=== Begin Enclosure ===

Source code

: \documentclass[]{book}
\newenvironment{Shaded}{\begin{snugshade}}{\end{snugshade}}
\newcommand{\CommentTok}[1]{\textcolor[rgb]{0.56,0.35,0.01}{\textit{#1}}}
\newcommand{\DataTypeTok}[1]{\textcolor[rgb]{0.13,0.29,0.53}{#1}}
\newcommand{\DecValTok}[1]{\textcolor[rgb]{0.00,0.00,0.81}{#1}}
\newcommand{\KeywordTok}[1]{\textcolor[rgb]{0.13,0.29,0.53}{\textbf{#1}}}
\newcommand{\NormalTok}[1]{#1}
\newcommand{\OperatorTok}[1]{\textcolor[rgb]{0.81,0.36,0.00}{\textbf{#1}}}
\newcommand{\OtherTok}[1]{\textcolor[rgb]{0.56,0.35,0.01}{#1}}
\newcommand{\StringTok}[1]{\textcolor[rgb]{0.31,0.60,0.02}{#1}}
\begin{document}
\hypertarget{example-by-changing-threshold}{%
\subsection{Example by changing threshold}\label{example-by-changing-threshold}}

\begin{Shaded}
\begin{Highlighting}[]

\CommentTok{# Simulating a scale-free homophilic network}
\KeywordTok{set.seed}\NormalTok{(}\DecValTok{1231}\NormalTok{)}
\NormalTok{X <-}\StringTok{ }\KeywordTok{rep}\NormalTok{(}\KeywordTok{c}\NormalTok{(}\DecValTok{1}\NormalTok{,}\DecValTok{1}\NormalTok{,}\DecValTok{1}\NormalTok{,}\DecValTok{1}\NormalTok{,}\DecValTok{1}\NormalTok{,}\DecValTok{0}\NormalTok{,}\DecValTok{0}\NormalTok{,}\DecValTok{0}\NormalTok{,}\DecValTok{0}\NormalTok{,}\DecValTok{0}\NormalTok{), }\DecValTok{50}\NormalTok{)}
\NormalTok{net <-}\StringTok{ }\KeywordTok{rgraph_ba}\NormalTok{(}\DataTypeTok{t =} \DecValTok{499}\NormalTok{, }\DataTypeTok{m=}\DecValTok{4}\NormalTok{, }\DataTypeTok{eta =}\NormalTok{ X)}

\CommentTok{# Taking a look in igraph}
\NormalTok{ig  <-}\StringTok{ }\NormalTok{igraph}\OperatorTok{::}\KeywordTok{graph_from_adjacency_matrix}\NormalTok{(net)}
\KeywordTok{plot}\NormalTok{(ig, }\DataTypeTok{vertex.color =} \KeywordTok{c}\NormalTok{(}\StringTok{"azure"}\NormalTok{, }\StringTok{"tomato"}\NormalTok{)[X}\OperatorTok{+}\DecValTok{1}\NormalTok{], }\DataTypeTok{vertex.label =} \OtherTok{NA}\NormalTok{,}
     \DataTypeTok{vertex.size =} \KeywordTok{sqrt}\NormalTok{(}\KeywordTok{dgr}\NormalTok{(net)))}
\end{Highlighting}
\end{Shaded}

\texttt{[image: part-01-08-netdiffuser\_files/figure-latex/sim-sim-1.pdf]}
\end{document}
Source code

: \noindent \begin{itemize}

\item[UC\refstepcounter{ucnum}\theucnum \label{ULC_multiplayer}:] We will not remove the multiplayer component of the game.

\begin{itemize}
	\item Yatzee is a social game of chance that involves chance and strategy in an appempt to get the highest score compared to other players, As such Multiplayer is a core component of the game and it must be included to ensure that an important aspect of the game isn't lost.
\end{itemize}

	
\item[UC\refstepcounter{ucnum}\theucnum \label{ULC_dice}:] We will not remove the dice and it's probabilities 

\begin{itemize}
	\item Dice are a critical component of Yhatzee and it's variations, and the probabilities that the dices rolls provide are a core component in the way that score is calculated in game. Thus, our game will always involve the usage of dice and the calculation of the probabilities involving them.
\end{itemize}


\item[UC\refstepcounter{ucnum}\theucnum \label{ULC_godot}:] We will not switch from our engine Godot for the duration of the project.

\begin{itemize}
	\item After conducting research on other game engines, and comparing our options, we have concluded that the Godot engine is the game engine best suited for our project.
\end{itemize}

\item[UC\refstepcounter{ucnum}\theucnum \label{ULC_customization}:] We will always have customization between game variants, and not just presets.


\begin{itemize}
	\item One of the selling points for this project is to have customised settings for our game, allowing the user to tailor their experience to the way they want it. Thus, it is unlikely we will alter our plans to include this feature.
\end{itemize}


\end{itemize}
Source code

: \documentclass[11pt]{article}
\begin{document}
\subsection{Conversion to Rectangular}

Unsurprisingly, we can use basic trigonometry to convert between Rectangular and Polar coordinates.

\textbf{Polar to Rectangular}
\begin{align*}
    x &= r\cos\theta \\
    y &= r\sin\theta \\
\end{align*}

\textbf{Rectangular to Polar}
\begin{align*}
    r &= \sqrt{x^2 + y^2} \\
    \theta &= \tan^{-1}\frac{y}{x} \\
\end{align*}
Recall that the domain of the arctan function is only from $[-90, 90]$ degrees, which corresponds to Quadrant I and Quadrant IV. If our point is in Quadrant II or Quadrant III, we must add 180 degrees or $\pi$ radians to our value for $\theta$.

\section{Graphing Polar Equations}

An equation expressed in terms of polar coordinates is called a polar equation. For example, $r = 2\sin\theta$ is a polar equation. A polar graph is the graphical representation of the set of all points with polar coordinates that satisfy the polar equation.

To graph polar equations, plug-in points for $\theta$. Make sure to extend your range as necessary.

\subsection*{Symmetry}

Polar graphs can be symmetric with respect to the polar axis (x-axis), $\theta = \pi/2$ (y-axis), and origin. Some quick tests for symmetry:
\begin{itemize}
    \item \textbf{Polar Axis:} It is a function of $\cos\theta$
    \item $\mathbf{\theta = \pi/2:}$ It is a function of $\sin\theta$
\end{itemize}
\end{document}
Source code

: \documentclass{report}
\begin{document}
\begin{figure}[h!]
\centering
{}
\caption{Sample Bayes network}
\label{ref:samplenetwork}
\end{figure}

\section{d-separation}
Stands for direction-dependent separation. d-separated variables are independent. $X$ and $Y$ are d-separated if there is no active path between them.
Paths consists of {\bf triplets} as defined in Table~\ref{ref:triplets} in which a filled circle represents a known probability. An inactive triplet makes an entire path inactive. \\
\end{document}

=== End Enclosure ===

→ **WORK REQUEST**
Extract, from the listing above, every line where the string "points" occurs.

→ **TASK RESPONSE**
	\item One of the selling points for this project is to have customised settings for our game, allowing the user to tailor their experience to the way they want it. Thus, it is unlikely we will alter our plans to include this feature.
An equation expressed in terms of polar coordinates is called a polar equation. For example, $r = 2\sin\theta$ is a polar equation. A polar graph is the graphical representation of the set of all points with polar coordinates that satisfy the polar equation.
To graph polar equations, plug-in points for $\theta$. Make sure to extend your range as necessary.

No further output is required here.